Garamendi: los empresarios no aceptarán un "trágala" que limite la subcontratación

El líder patronal advierte de que mantener parte de la reforma laboral que quiere derogar el Gobierno "puede hacer que el país siga funcionando en desaceleración"

El presidente de la CEOE, Antonio Garamendi.
El presidente de la CEOE, Antonio Garamendi.

El presidente de la CEOE, Antonio Garamendi, ha advertido este martes de que la patronal no aceptará un "trágala" en la negociación para derogar lo que el Gobierno ha denominado "los aspectos más lesivos de la reforma laboral".
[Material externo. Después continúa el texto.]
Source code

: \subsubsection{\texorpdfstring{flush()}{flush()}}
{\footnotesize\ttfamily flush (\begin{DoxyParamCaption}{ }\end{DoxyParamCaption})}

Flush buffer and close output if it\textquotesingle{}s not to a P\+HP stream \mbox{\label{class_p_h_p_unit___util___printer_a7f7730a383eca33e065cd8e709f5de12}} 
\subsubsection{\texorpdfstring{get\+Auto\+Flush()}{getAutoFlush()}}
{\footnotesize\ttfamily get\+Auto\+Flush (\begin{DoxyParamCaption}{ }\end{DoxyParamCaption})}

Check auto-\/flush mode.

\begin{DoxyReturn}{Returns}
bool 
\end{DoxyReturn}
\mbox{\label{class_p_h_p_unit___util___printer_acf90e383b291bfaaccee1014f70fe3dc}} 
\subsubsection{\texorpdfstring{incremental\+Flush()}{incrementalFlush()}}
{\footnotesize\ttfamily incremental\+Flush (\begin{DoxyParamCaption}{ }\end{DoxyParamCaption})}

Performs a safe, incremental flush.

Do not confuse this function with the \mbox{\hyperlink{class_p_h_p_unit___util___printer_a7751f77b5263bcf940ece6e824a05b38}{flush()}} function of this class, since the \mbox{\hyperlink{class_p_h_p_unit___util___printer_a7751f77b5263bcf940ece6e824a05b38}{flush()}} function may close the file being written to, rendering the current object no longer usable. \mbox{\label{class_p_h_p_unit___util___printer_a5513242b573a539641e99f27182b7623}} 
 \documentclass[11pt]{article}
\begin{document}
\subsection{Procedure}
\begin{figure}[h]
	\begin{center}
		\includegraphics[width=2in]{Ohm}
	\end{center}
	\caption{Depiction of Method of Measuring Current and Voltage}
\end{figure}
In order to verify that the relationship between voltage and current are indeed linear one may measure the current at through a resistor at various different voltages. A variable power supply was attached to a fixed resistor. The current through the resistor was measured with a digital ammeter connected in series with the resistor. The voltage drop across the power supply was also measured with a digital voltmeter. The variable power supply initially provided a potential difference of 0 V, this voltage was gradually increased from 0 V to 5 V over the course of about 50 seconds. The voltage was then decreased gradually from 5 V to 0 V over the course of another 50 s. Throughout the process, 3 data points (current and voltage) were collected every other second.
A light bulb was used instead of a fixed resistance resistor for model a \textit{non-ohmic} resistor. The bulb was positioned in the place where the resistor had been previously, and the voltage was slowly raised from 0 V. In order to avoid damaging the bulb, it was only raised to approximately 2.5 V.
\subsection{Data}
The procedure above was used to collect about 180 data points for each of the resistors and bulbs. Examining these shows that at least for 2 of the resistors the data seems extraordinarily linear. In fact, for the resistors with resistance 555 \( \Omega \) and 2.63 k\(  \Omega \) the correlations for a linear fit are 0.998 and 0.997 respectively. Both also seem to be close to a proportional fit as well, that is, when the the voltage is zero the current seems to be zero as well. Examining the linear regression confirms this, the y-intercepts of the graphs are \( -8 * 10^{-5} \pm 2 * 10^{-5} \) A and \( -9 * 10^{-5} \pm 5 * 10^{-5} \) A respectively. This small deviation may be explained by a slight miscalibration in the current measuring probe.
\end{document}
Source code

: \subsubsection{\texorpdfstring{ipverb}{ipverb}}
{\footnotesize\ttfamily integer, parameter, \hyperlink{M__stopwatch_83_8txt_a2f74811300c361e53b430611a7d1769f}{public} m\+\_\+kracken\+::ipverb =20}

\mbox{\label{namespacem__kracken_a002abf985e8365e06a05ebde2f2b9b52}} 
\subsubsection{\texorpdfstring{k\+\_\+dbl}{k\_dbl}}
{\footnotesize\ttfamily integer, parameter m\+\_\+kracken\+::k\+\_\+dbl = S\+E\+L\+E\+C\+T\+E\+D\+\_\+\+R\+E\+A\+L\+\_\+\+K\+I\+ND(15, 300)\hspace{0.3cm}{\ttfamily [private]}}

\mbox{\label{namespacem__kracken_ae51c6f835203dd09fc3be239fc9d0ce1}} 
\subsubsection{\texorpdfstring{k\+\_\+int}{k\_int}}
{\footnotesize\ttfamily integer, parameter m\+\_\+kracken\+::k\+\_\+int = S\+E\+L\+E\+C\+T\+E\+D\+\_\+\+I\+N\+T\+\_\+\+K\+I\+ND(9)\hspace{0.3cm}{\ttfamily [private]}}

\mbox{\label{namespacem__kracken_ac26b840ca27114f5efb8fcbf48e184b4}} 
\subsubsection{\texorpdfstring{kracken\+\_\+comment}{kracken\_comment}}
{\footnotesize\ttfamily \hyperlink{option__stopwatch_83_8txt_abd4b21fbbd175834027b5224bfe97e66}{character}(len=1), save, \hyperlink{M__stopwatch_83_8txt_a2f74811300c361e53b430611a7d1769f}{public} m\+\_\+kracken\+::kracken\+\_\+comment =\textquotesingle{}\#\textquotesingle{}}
En este sentido, Garamendi, en declaraciones a esRadio recogidas por Europa Press, ha avisado de que habrá problemas si la contrarreforma laboral retringe la libertad y la flexibilidad de las empresas. "Como se toque la subcontratación desde un punto de vista de no flexibilidad de las empresas tendremos un problema y ahí nosotros vamos a estar muy vigilantes", ha subrayado el líder de la CEOE.

Garamendi cree que España "se juega muchísimo" en esta negociación sobre los cambios a hacer en la reforma laboral, pues mantener parte de ella "puede hacer que el país siga funcionando en desaceleración" y su eliminación, por el contrario, causará problemas. "Lo digo con toda
claridad", ha añadido.

El dirigente empresarial ha asegurado que la CEOE tratará de "aminorar los daños" en esta negociación, como ha hecho con la subida del salario mínimo interprofesional (SMI), y dirá que "no" a lo que impida a las empresas poder adaptarse a la realidad económica en un mundo además
globalizado. "Y diremos que no sin aspavientos y con mucha elegancia (...) A mí la foto no me importa nada", ha explicado.

Además de sentarse a negociar en el diálogo social, Garamendi ha afirmado que la CEOE también tratará de buscar apoyos en el Parlamento, especialmente en aquellos grupos que muestran coincidiencias en algunos temas.

Sobre la subida del SMI a 950 euros mensuales aprobada hoy por el Consejo de Ministros, el dirigente empresarial ha explicado que las organizaciones empresariales trataron de reducir la cantidad lo máximo posible porque llegar a los 1.000 euros hubiera sido una "debacle importante".

"Es una medida anacrónica, que rompe el mercado y hemos intentado aminorar los daños (...) Nosotros habríamos planteado un aumento del 1% ó del 1,5%. Al final ha sido un 5,5% pero hemos conseguido reducirla desde el 11% que se quería", ha argumentado.